May 4, 2010

Taxidermia

Reviewer: Steve Dollar
Rating (out of 5): ****

Wikipedia reports that Taxidermia, a 2006 Hungarian film that was released in the United States belatedly and briefly last August, earned a total American box office of $11,408. Hardly surprising, given this is an incredibly challenging film to market. Even though it has abundant elements of gross-out body horror, it's really not something that would be promoted as a horror film. And though it is often shriekingly funny in the most disturbed and perverse ways, it might be a cruel joke indeed to lure audiences with the promise of comedy. Plus, it's a Magyar art film. Who goes out to see those in August, besides characters in Woody Allen movies?

And yet, Taxidermia is awfully easy to describe. If the Farrelly Brothers were Viennese Aktionists vine-ripened on a steady diet of subversive Eastern Bloc satire - early Forman, early Makavejev, and the like - and possessed of a highly formal visual style, then this is the movie they would make.

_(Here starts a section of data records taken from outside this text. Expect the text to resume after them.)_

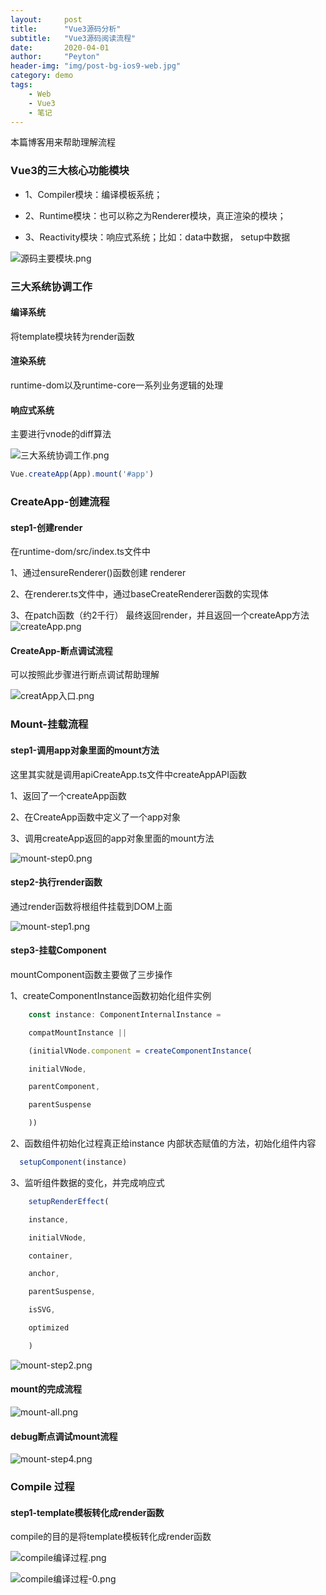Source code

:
 ```yaml
---
layout:     post
title:      "Vue3源码分析"
subtitle:   "Vue3源码阅读流程"
date:       2020-04-01
author:     "Peyton"
header-img: "img/post-bg-ios9-web.jpg"
category: demo
tags:
    - Web
    - Vue3
    - 笔记
---
```


本篇博客用来帮助理解流程
<!-- more -->


### Vue3的三大核心功能模块


- 1、Compiler模块：编译模板系统；


- 2、Runtime模块：也可以称之为Renderer模块，真正渲染的模块；


- 3、Reactivity模块：响应式系统；比如：data中数据， setup中数据


![源码主要模块.png](https://p9-juejin.byteimg.com/tos-cn-i-k3u1fbpfcp/9bd69cd83a1a42f9a2fede3323aa227f~tplv-k3u1fbpfcp-watermark.image?)


### 三大系统协调工作

#### 编译系统

将template模块转为render函数

#### 渲染系统

runtime-dom以及runtime-core一系列业务逻辑的处理

#### 响应式系统

主要进行vnode的diff算法

![三大系统协调工作.png](https://p1-juejin.byteimg.com/tos-cn-i-k3u1fbpfcp/6fae3bad0e144d1cb1efec80c488642a~tplv-k3u1fbpfcp-watermark.image?)


```js
Vue.createApp(App).mount('#app')
```



### CreateApp-创建流程

#### step1-创建render
在runtime-dom/src/index.ts文件中

1、通过ensureRenderer()函数创建 renderer

2、在renderer.ts文件中，通过baseCreateRenderer函数的实现体

3、在patch函数（约2千行） 最终返回render，并且返回一个createApp方法
![createApp.png](https://p6-juejin.byteimg.com/tos-cn-i-k3u1fbpfcp/1b6ba9d7a48e4038910fab5413e73dd2~tplv-k3u1fbpfcp-watermark.image?)

#### CreateApp-断点调试流程
可以按照此步骤进行断点调试帮助理解

![creatApp入口.png](https://p6-juejin.byteimg.com/tos-cn-i-k3u1fbpfcp/3218f515c83a4750a644fd5b93c13189~tplv-k3u1fbpfcp-watermark.image?)

### Mount-挂载流程

#### step1-调用app对象里面的mount方法

这里其实就是调用apiCreateApp.ts文件中createAppAPI函数

1、返回了一个createApp函数

2、在CreateApp函数中定义了一个app对象

3、调用createApp返回的app对象里面的mount方法

![mount-step0.png](https://p6-juejin.byteimg.com/tos-cn-i-k3u1fbpfcp/d39f03c4cc2e46b3a77c8fd76693b06a~tplv-k3u1fbpfcp-watermark.image?)

#### step2-执行render函数
通过render函数将根组件挂载到DOM上面

![mount-step1.png](https://p6-juejin.byteimg.com/tos-cn-i-k3u1fbpfcp/fcddb606b48b426d91eeb4ae93c8fc3f~tplv-k3u1fbpfcp-watermark.image?)

#### step3-挂载Component
mountComponent函数主要做了三步操作

1、createComponentInstance函数初始化组件实例
```js
    const instance: ComponentInternalInstance =

    compatMountInstance ||

    (initialVNode.component = createComponentInstance(

    initialVNode,

    parentComponent,

    parentSuspense

    ))
```

2、函数组件初始化过程真正给instance 内部状态赋值的方法，初始化组件内容
```js
  setupComponent(instance)
```

3、监听组件数据的变化，并完成响应式
```js
    setupRenderEffect(

    instance,

    initialVNode,

    container,

    anchor,

    parentSuspense,

    isSVG,

    optimized

    )
```

![mount-step2.png](https://p9-juejin.byteimg.com/tos-cn-i-k3u1fbpfcp/f905ffc7f0574dc9a10dc7a3cd1bd74c~tplv-k3u1fbpfcp-watermark.image?)

#### mount的完成流程
![mount-all.png](https://p1-juejin.byteimg.com/tos-cn-i-k3u1fbpfcp/fbd914f4c5e9415ab2bd4cf0fd27412b~tplv-k3u1fbpfcp-watermark.image?)

#### debug断点调试mount流程
![mount-step4.png](https://p6-juejin.byteimg.com/tos-cn-i-k3u1fbpfcp/ad95994d6ec543819bd6d225e6440ee1~tplv-k3u1fbpfcp-watermark.image?)


### Compile 过程

#### step1-template模板转化成render函数

compile的目的是将template模板转化成render函数

![compile编译过程.png](https://p9-juejin.byteimg.com/tos-cn-i-k3u1fbpfcp/5f77e1e243544958902b24e7b201f02b~tplv-k3u1fbpfcp-watermark.image?)


![compile编译过程-0.png](https://p1-juejin.byteimg.com/tos-cn-i-k3u1fbpfcp/a3005a3eaf204e0cbbc5adc9cc021ad0~tplv-k3u1fbpfcp-watermark.image?)
















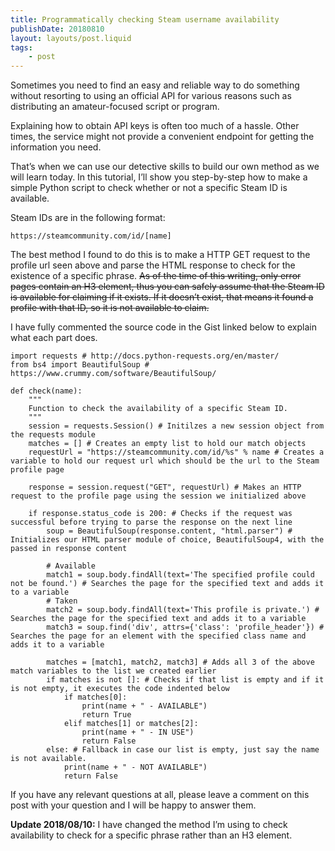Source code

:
 ```yaml
---
title: Programmatically checking Steam username availability
publishDate: 20180810
layout: layouts/post.liquid
tags:
    - post
---
```


Sometimes you need to find an easy and reliable way to do something without resorting to using an official API for various reasons such as distributing an amateur-focused script or program.

Explaining how to obtain API keys is often too much of a hassle. Other times, the service might not provide a convenient endpoint for getting the information you need.

That’s when we can use our detective skills to build our own method as we will learn today. In this tutorial, I’ll show you step-by-step how to make a simple Python script to check whether or not a specific Steam ID is available.

Steam IDs are in the following format:

```
https://steamcommunity.com/id/[name]
```

The best method I found to do this is to make a HTTP GET request to the profile url seen above and parse the HTML response to check for the existence of a specific phrase. ~~As of the time of this writing, only error pages contain an H3 element, thus you can safely assume that the Steam ID is available for claiming if it exists. If it doesn’t exist, that means it found a profile with that ID, so it is not available to claim.~~

I have fully commented the source code in the Gist linked below to explain what each part does.

```python{numberLines:true}
import requests # http://docs.python-requests.org/en/master/
from bs4 import BeautifulSoup # https://www.crummy.com/software/BeautifulSoup/

def check(name):
    """
    Function to check the availability of a specific Steam ID.
    """
    session = requests.Session() # Initilzes a new session object from the requests module
    matches = [] # Creates an empty list to hold our match objects
    requestUrl = "https://steamcommunity.com/id/%s" % name # Creates a variable to hold our request url which should be the url to the Steam profile page

    response = session.request("GET", requestUrl) # Makes an HTTP request to the profile page using the session we initialized above

    if response.status_code is 200: # Checks if the request was successful before trying to parse the response on the next line
        soup = BeautifulSoup(response.content, "html.parser") # Initializes our HTML parser module of choice, BeautifulSoup4, with the passed in response content

        # Available
        match1 = soup.body.findAll(text='The specified profile could not be found.') # Searches the page for the specified text and adds it to a variable
        # Taken
        match2 = soup.body.findAll(text='This profile is private.') # Searches the page for the specified text and adds it to a variable
        match3 = soup.find('div', attrs={'class': 'profile_header'}) # Searches the page for an element with the specified class name and adds it to a variable

        matches = [match1, match2, match3] # Adds all 3 of the above match variables to the list we created earlier
        if matches is not []: # Checks if that list is empty and if it is not empty, it executes the code indented below
            if matches[0]:
                print(name + " - AVAILABLE")
                return True
            elif matches[1] or matches[2]:
                print(name + " - IN USE")
                return False
        else: # Fallback in case our list is empty, just say the name is not available.
            print(name + " - NOT AVAILABLE")
            return False
```

If you have any relevant questions at all, please leave a comment on this post with your question and I will be happy to answer them.

**Update 2018/08/10:** I have changed the method I’m using to check availability to check for a specific phrase rather than an H3 element.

However, to describe it in thorough detail would be to rob the viewer of the delight (and/or disgust) in watching it. The jaw-dropping element of WTF!? surprise is part of what makes Taxidermia special. Director György Pálfi indulges in an intense, visceral theme, one about man consumed by base, dare one say animal, instincts, and a few of the seven deadly sins, especially lust and gluttony. As it tracks the progress of a genetic line through three generations of men, each symbolic of a specific phase of Hungarian history (World War II, the Cold War, and post-Soviet), the film only ups the ante, embracing the grotesque even as it frames the most excessive moments as a surrealist gag.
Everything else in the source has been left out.